Skateboarding Thrives as More Roll Through the Pandemic

By the end of 2020, U.S. skateboard sales had jumped 75 percent compared with 2019

Wilfredor/Wikimedia Commons

The pandemic has been especially tough on small businesses, with many shutting their doors and others going downhill. The latter has been just fine for Fairfax Surf Shop.

That’s because the store near Washington, D.C., caters to skateboarders as well as surfers. When most social activities are considered unsafe due to Covid, what’s something fun that has very little risk of transmission? 

Skateboarding. Shredding down a hill with the wind in your face is the antithesis of masking up. 

“I can say with absolute certainty that skateboarding kept this place going,” says Jackson Riedl, 25, who works at the shop. 

He continues: “I’ve seen the numbers, and while I don’t want to say them publicly, I can tell you the pandemic was a boom for us.”

This trend extends nationwide. By the end of 2020, U.S. skateboard sales had jumped 75 percent compared with 2019, according to ActionWatch, which records the numbers.

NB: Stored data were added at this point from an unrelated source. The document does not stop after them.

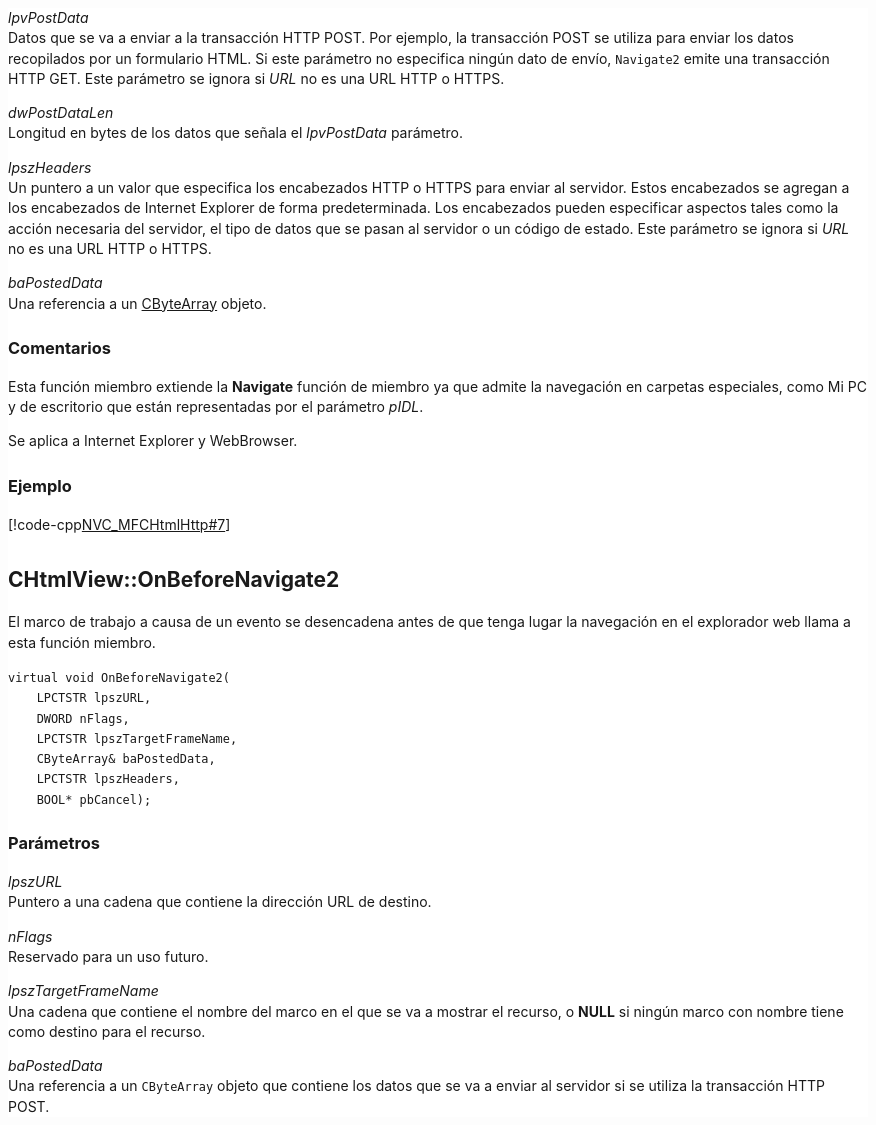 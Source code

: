  *lpvPostData*  
 Datos que se va a enviar a la transacción HTTP POST. Por ejemplo, la transacción POST se utiliza para enviar los datos recopilados por un formulario HTML. Si este parámetro no especifica ningún dato de envío, `Navigate2` emite una transacción HTTP GET. Este parámetro se ignora si *URL* no es una URL HTTP o HTTPS.  
  
 *dwPostDataLen*  
 Longitud en bytes de los datos que señala el *lpvPostData* parámetro.  
  
 *lpszHeaders*  
 Un puntero a un valor que especifica los encabezados HTTP o HTTPS para enviar al servidor. Estos encabezados se agregan a los encabezados de Internet Explorer de forma predeterminada. Los encabezados pueden especificar aspectos tales como la acción necesaria del servidor, el tipo de datos que se pasan al servidor o un código de estado. Este parámetro se ignora si *URL* no es una URL HTTP o HTTPS.  
  
 *baPostedData*  
 Una referencia a un [CByteArray](../../mfc/reference/cbytearray-class.md) objeto.  
  
### <a name="remarks"></a>Comentarios  
 Esta función miembro extiende la **Navigate** función de miembro ya que admite la navegación en carpetas especiales, como Mi PC y de escritorio que están representadas por el parámetro *pIDL*.  
  
 Se aplica a Internet Explorer y WebBrowser.  
  
### <a name="example"></a>Ejemplo  
 [!code-cpp[NVC_MFCHtmlHttp#7](../../mfc/reference/codesnippet/cpp/chtmlview-class_1.cpp)]  
  
##  <a name="onbeforenavigate2"></a>  CHtmlView::OnBeforeNavigate2  
 El marco de trabajo a causa de un evento se desencadena antes de que tenga lugar la navegación en el explorador web llama a esta función miembro.  
  
```  
virtual void OnBeforeNavigate2(
    LPCTSTR lpszURL,  
    DWORD nFlags,  
    LPCTSTR lpszTargetFrameName,  
    CByteArray& baPostedData,  
    LPCTSTR lpszHeaders,  
    BOOL* pbCancel);
```  
  
### <a name="parameters"></a>Parámetros  
 *lpszURL*  
 Puntero a una cadena que contiene la dirección URL de destino.  
  
 *nFlags*  
 Reservado para un uso futuro.  
  
 *lpszTargetFrameName*  
 Una cadena que contiene el nombre del marco en el que se va a mostrar el recurso, o **NULL** si ningún marco con nombre tiene como destino para el recurso.  
  
 *baPostedData*  
 Una referencia a un `CByteArray` objeto que contiene los datos que se va a enviar al servidor si se utiliza la transacción HTTP POST.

“It wasn’t just kids and families,” Mr. Riedl notes. “It was older guys who skated back in the day and were getting back into it — guys in their 40s and 50s. They had been stuck home all day and couldn’t go to a concert or football game so they decided to take up riding again.”

There was a time in 2020 when the sales boom collided with supply-chain shortages and missing workers. Some shops were out of boards, trucks, wheels, or bearings — the “hardgoods” of skateboarding. One plant, BBS, was forced to shut down temporarily due to Covid. Now, though, it’s producing 10,000 boards a day, double that of four years ago.

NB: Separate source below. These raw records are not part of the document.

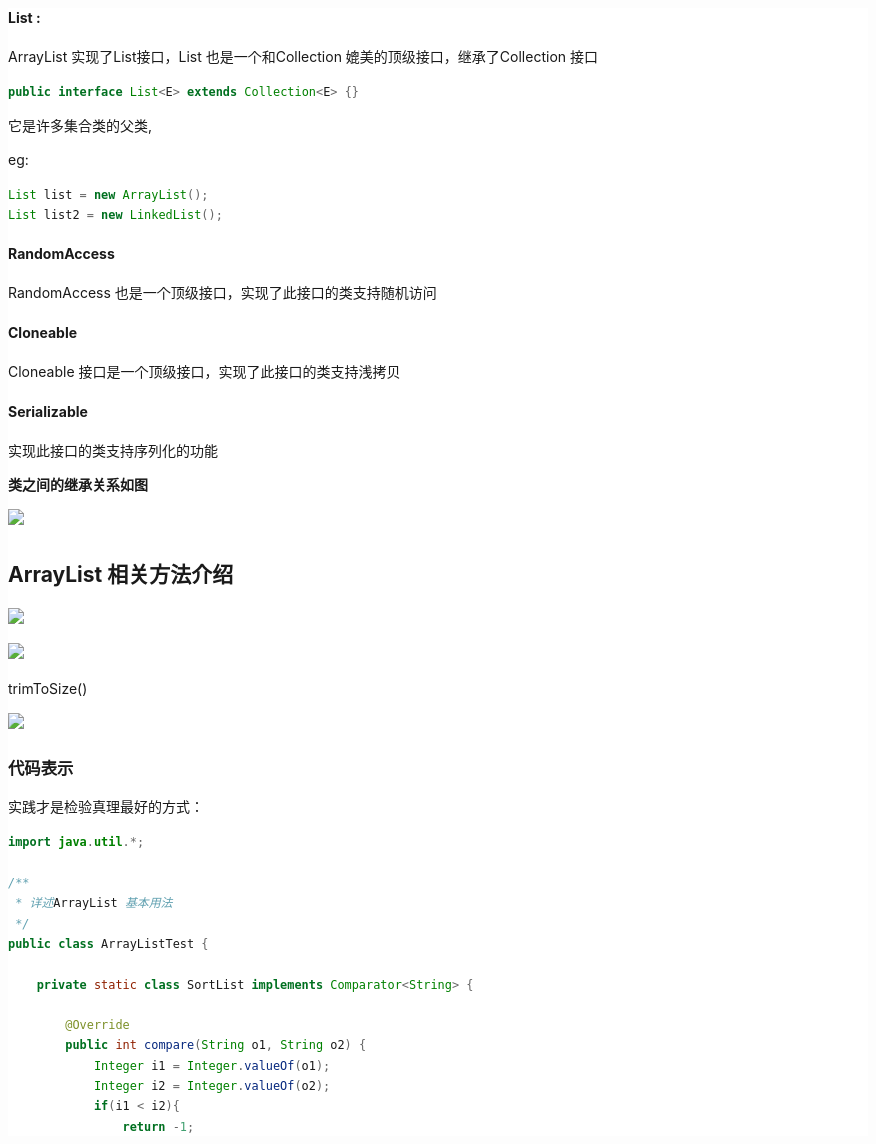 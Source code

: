 #### List :

ArrayList 实现了List接口，List 也是一个和Collection 媲美的顶级接口，继承了Collection  接口

```java
public interface List<E> extends Collection<E> {}
```

它是许多集合类的父类, 

eg: 

```java
List list = new ArrayList();
List list2 = new LinkedList();
```

#### RandomAccess

RandomAccess 也是一个顶级接口，实现了此接口的类支持随机访问

#### Cloneable

Cloneable 接口是一个顶级接口，实现了此接口的类支持浅拷贝

#### Serializable

实现此接口的类支持序列化的功能



**类之间的继承关系如图**

![](https://img2018.cnblogs.com/blog/1515111/201905/1515111-20190530145824311-1437226242.png)


## ArrayList 相关方法介绍

![](https://img2018.cnblogs.com/blog/1515111/201905/1515111-20190530145843786-745346313.png)




![](https://img2018.cnblogs.com/blog/1515111/201905/1515111-20190530145857708-528007363.png)




trimToSize()

![](https://img2018.cnblogs.com/blog/1515111/201905/1515111-20190530145859369-713909340.png)


### 代码表示

实践才是检验真理最好的方式：

```java
import java.util.*;

/**
 * 详述ArrayList 基本用法
 */
public class ArrayListTest {

    private static class SortList implements Comparator<String> {

        @Override
        public int compare(String o1, String o2) {
            Integer i1 = Integer.valueOf(o1);
            Integer i2 = Integer.valueOf(o2);
            if(i1 < i2){
                return -1;
```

There is also evidence that riding has given a boost to mental health amid the pandemic era’s isolation and depression. In January, a University of Exeter scholar, Paul O’Connor, released a study outlining  skateboarding’s  benefits. 

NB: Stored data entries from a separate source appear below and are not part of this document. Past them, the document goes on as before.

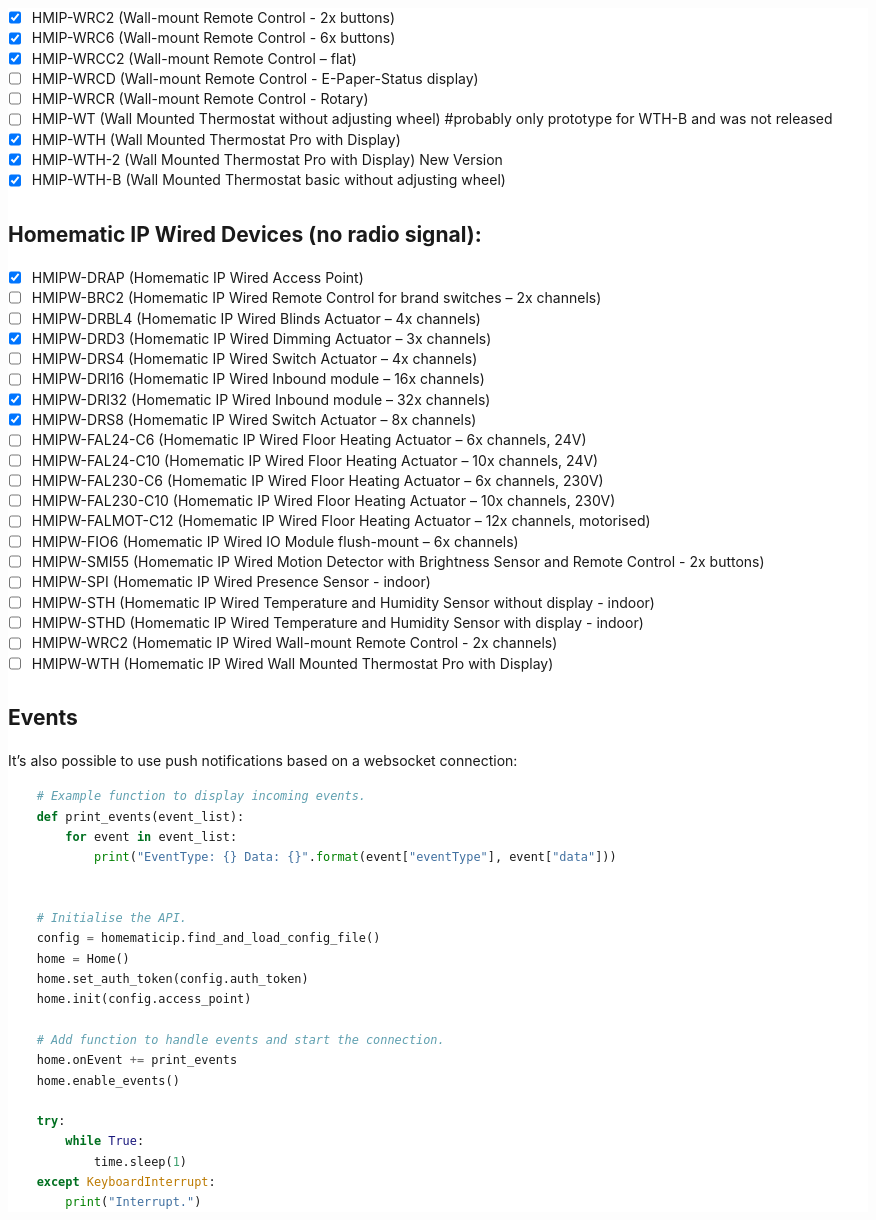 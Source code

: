 -  [X] HMIP-WRC2       (Wall-mount Remote Control - 2x buttons)
-  [X] HMIP-WRC6       (Wall-mount Remote Control - 6x buttons)
-  [X] HMIP-WRCC2      (Wall-mount Remote Control – flat)
-  [ ] HMIP-WRCD       (Wall-mount Remote Control - E-Paper-Status display)
-  [ ] HMIP-WRCR       (Wall-mount Remote Control - Rotary)
-  [ ] HMIP-WT         (Wall Mounted Thermostat without adjusting wheel) #probably only prototype for WTH-B and was not released
-  [X] HMIP-WTH        (Wall Mounted Thermostat Pro with Display)
-  [X] HMIP-WTH-2      (Wall Mounted Thermostat Pro with Display) New Version
-  [X] HMIP-WTH-B      (Wall Mounted Thermostat basic without adjusting wheel)

## Homematic IP Wired Devices (no radio signal):
-  [X] HMIPW-DRAP       (Homematic IP Wired Access Point)
-  [ ] HMIPW-BRC2       (Homematic IP Wired Remote Control for brand switches – 2x channels)
-  [ ] HMIPW-DRBL4      (Homematic IP Wired Blinds Actuator – 4x channels)
-  [X] HMIPW-DRD3       (Homematic IP Wired Dimming Actuator – 3x channels)
-  [ ] HMIPW-DRS4       (Homematic IP Wired Switch Actuator – 4x channels)
-  [ ] HMIPW-DRI16      (Homematic IP Wired Inbound module – 16x channels)
-  [X] HMIPW-DRI32      (Homematic IP Wired Inbound module – 32x channels)
-  [X] HMIPW-DRS8       (Homematic IP Wired Switch Actuator – 8x channels)
-  [ ] HMIPW-FAL24-C6   (Homematic IP Wired Floor Heating Actuator – 6x channels, 24V)
-  [ ] HMIPW-FAL24-C10  (Homematic IP Wired Floor Heating Actuator – 10x channels, 24V)
-  [ ] HMIPW-FAL230-C6  (Homematic IP Wired Floor Heating Actuator – 6x channels, 230V)
-  [ ] HMIPW-FAL230-C10 (Homematic IP Wired Floor Heating Actuator – 10x channels, 230V)
-  [ ] HMIPW-FALMOT-C12 (Homematic IP Wired Floor Heating Actuator – 12x channels, motorised)
-  [ ] HMIPW-FIO6       (Homematic IP Wired IO Module flush-mount – 6x channels) 
-  [ ] HMIPW-SMI55      (Homematic IP Wired Motion Detector with Brightness Sensor and Remote Control - 2x buttons)
-  [ ] HMIPW-SPI        (Homematic IP Wired Presence Sensor - indoor)
-  [ ] HMIPW-STH        (Homematic IP Wired Temperature and Humidity Sensor without display - indoor)
-  [ ] HMIPW-STHD       (Homematic IP Wired Temperature and Humidity Sensor with display - indoor)
-  [ ] HMIPW-WRC2       (Homematic IP Wired Wall-mount Remote Control - 2x channels)
-  [ ] HMIPW-WTH        (Homematic IP Wired Wall Mounted Thermostat Pro with Display)

## Events
It’s also possible to use push notifications based on a websocket connection:

```python
    # Example function to display incoming events.
    def print_events(event_list):
        for event in event_list:
            print("EventType: {} Data: {}".format(event["eventType"], event["data"]))


    # Initialise the API.
    config = homematicip.find_and_load_config_file()
    home = Home()
    home.set_auth_token(config.auth_token)
    home.init(config.access_point)

    # Add function to handle events and start the connection.
    home.onEvent += print_events
    home.enable_events()

    try:
        while True:
            time.sleep(1)
    except KeyboardInterrupt:
        print("Interrupt.")
```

“Skateboarding provides a serious emotional outlet for people who have experienced personal trials in the collapse of long-term relationships, career challenges, parenthood, and substance abuse,” Dr. O’Connor reported. 

He told the Independent: “For those I spoke to, skateboarding was more than about looking after physical health. On at least two occasions when I asked informants to try to explain what skateboarding meant to them, I was confronted with grown men fighting back tears, literally lost for words in grasping to communicate the importance and gravitas of their pastime.”

Like jazz, movies, and comic books, skateboarding is one of America’s great original art forms. A $5 billion industry with 16 million adherents in the United States, skateboarding fosters community, physical grace, and freedom.

It has also, despite its reputation for attracting laid-back surfers and countercultural urban thrill seekers, been a wellspring of entrepreneurship. In 1971, a Virginia Tech student named Frank Nasworthy turned $700 he earned from a restaurant job into the Cadillac Wheels Company, formed to produce a new model of wheel. He was soon selling 300,000 sets a year.

More recently, Carver Skateboards of Venice, California, patented a new truck design for their boards. The video history of the company’s trial-an-error period should be shown at the Wharton School of Business. A cross between Edison and the guys from the “Jackass” films, Neil Carver and his colleague crash, roll, and tumble onto sidewalks as they perfect their invention.

“It’s just the perfect pandemic sport,” says Mr. Riedl at the skate shop. “There’s no locker room, no crowded court or county club. You just grab your board and go outside.”